### What is required
Please give back only the lines below from the one containing "suites require 2--9\,KB" to the one containing "1.36\,MB handshake payload", each repeated word for word, both ends included.

Data entries
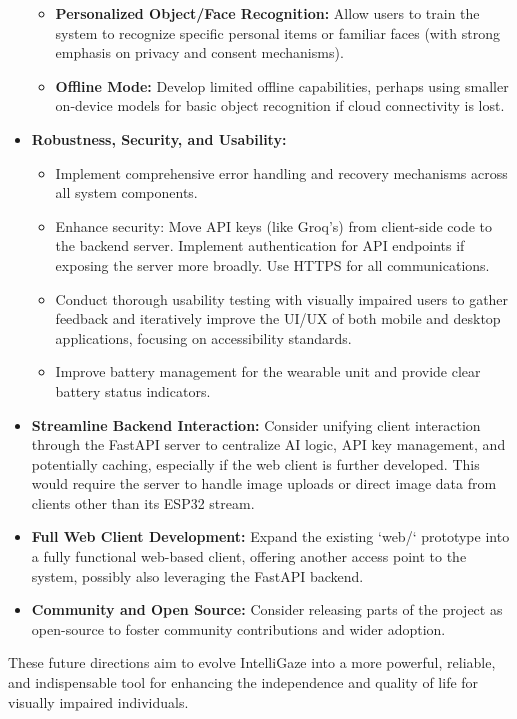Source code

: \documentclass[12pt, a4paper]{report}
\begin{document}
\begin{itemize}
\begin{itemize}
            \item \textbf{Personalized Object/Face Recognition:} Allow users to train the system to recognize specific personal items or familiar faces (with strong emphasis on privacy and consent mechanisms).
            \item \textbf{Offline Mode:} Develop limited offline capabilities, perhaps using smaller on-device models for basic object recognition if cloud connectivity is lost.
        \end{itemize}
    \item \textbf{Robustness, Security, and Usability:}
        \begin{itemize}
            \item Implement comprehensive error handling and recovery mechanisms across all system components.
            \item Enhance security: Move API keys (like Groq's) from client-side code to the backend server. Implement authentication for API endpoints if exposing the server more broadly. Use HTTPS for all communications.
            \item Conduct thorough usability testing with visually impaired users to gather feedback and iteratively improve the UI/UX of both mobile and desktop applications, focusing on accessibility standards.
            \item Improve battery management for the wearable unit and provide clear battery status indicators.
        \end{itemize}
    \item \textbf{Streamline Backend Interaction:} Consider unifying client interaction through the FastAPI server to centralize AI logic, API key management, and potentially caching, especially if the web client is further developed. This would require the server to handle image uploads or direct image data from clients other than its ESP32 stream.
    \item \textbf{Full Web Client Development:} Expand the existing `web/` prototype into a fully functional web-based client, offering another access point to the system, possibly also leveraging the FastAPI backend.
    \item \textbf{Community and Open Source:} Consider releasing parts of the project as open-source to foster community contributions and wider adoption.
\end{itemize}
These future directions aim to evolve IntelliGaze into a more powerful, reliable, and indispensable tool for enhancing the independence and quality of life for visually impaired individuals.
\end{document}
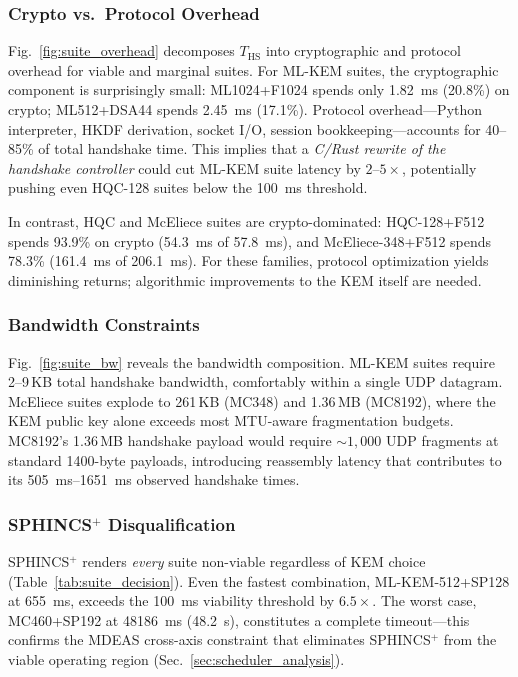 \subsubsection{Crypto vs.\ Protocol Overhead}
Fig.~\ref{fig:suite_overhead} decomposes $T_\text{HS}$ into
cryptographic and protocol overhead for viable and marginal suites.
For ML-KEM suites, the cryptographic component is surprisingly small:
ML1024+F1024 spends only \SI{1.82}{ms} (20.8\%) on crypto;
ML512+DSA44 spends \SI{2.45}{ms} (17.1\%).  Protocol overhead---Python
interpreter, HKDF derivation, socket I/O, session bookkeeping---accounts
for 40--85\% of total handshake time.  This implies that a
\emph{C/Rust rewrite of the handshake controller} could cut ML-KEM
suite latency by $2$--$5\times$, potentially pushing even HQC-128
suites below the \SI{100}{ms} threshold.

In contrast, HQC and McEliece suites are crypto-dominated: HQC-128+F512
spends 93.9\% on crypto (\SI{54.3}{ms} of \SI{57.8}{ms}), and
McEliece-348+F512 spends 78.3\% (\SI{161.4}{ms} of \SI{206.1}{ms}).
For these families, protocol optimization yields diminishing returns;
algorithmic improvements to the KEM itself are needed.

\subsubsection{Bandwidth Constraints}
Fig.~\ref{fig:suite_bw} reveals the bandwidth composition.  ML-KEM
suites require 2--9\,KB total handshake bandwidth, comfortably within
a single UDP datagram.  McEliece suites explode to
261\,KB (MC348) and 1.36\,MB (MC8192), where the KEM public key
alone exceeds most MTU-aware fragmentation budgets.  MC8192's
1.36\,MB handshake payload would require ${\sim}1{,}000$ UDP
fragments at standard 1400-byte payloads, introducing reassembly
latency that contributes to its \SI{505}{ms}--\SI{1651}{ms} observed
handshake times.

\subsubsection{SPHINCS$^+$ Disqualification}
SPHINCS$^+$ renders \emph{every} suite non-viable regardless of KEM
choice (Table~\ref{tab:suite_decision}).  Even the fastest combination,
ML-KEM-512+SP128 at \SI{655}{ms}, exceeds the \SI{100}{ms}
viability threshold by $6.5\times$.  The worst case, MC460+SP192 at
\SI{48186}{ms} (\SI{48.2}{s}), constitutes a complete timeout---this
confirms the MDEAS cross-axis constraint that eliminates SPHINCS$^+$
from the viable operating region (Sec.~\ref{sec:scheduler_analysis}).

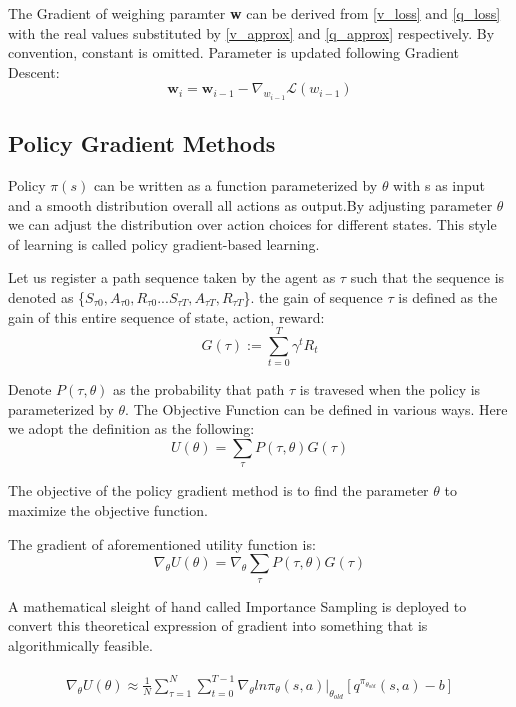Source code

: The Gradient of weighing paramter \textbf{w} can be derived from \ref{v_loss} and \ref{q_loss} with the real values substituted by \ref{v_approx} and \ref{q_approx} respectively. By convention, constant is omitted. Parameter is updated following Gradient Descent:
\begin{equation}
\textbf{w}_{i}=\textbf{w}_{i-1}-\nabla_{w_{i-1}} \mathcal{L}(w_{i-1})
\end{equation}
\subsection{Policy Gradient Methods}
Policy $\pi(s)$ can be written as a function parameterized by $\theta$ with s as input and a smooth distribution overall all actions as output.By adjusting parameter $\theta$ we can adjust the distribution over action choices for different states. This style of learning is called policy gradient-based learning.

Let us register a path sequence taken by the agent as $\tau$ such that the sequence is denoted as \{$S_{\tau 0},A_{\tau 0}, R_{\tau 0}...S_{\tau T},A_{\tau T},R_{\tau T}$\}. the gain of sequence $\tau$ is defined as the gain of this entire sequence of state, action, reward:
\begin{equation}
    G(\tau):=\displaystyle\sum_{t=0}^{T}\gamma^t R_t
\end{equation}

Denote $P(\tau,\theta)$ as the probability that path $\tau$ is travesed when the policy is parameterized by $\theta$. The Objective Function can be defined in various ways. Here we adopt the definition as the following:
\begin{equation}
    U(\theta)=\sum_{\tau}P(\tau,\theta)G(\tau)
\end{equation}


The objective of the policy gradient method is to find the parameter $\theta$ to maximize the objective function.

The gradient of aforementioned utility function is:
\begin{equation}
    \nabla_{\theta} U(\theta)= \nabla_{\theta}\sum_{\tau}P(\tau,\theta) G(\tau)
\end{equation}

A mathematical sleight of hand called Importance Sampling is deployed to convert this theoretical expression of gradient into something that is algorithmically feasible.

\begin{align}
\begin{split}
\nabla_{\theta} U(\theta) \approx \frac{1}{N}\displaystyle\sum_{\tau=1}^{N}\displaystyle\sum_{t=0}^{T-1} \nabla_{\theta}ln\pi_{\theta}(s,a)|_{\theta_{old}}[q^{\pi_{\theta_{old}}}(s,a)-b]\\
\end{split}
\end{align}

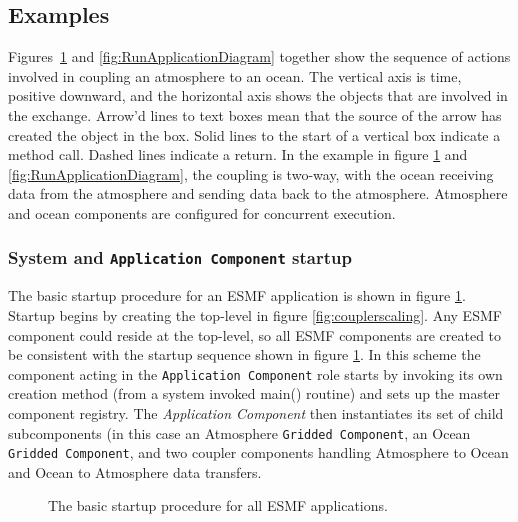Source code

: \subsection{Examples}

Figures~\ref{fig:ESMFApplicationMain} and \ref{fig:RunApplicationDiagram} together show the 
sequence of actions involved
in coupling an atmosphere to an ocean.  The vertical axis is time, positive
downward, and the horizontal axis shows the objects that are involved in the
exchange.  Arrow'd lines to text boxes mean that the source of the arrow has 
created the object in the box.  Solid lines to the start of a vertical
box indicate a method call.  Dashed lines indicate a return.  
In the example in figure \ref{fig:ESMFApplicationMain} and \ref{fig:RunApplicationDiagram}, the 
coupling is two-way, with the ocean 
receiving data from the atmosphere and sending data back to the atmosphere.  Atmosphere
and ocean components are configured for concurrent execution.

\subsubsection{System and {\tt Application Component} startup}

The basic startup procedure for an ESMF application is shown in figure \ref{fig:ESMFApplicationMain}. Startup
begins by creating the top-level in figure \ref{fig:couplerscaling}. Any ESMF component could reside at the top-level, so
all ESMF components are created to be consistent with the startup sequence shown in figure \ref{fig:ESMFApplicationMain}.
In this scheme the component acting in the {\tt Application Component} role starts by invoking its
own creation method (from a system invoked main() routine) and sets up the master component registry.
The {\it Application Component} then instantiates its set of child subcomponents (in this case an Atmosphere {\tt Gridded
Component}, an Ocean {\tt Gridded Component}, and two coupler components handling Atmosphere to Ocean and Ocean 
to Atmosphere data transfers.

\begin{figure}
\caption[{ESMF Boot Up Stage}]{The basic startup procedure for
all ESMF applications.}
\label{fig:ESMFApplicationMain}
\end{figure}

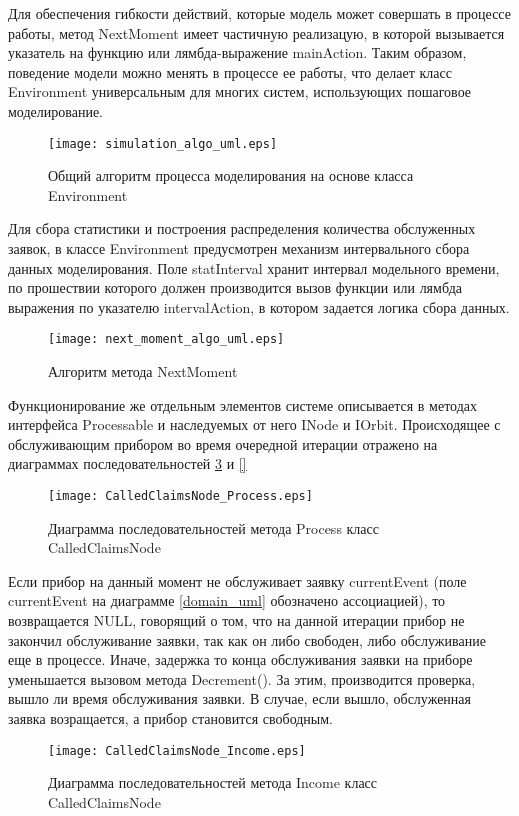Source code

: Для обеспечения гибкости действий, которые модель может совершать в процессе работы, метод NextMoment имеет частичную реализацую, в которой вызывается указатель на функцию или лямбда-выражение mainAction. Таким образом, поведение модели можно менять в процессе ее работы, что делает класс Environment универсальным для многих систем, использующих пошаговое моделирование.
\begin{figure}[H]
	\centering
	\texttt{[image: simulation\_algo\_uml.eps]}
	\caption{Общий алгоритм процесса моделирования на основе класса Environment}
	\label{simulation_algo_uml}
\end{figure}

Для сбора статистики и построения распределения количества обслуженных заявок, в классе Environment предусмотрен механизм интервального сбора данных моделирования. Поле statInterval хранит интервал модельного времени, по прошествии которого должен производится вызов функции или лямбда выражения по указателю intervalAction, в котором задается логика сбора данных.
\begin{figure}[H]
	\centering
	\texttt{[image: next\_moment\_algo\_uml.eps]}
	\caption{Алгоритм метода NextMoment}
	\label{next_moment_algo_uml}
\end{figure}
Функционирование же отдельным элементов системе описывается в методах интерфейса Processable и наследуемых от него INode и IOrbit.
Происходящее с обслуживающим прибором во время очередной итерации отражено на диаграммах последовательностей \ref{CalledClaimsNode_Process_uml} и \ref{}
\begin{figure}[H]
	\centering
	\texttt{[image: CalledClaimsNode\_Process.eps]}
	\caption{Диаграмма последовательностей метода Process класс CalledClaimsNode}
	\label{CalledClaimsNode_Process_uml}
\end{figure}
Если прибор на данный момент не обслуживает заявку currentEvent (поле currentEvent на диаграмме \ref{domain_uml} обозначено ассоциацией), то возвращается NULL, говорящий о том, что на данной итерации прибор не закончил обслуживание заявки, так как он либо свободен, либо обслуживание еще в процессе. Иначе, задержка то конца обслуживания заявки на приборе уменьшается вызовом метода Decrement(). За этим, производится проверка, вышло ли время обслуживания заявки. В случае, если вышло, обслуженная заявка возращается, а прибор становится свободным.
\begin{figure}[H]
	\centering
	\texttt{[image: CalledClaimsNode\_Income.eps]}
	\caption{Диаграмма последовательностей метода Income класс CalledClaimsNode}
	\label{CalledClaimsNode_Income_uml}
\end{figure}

### Response
suites require 2--9\,KB total handshake bandwidth, comfortably within
a single UDP datagram.  McEliece suites explode to
261\,KB (MC348) and 1.36\,MB (MC8192), where the KEM public key
alone exceeds most MTU-aware fragmentation budgets.  MC8192's
1.36\,MB handshake payload would require ${\sim}1{,}000$ UDP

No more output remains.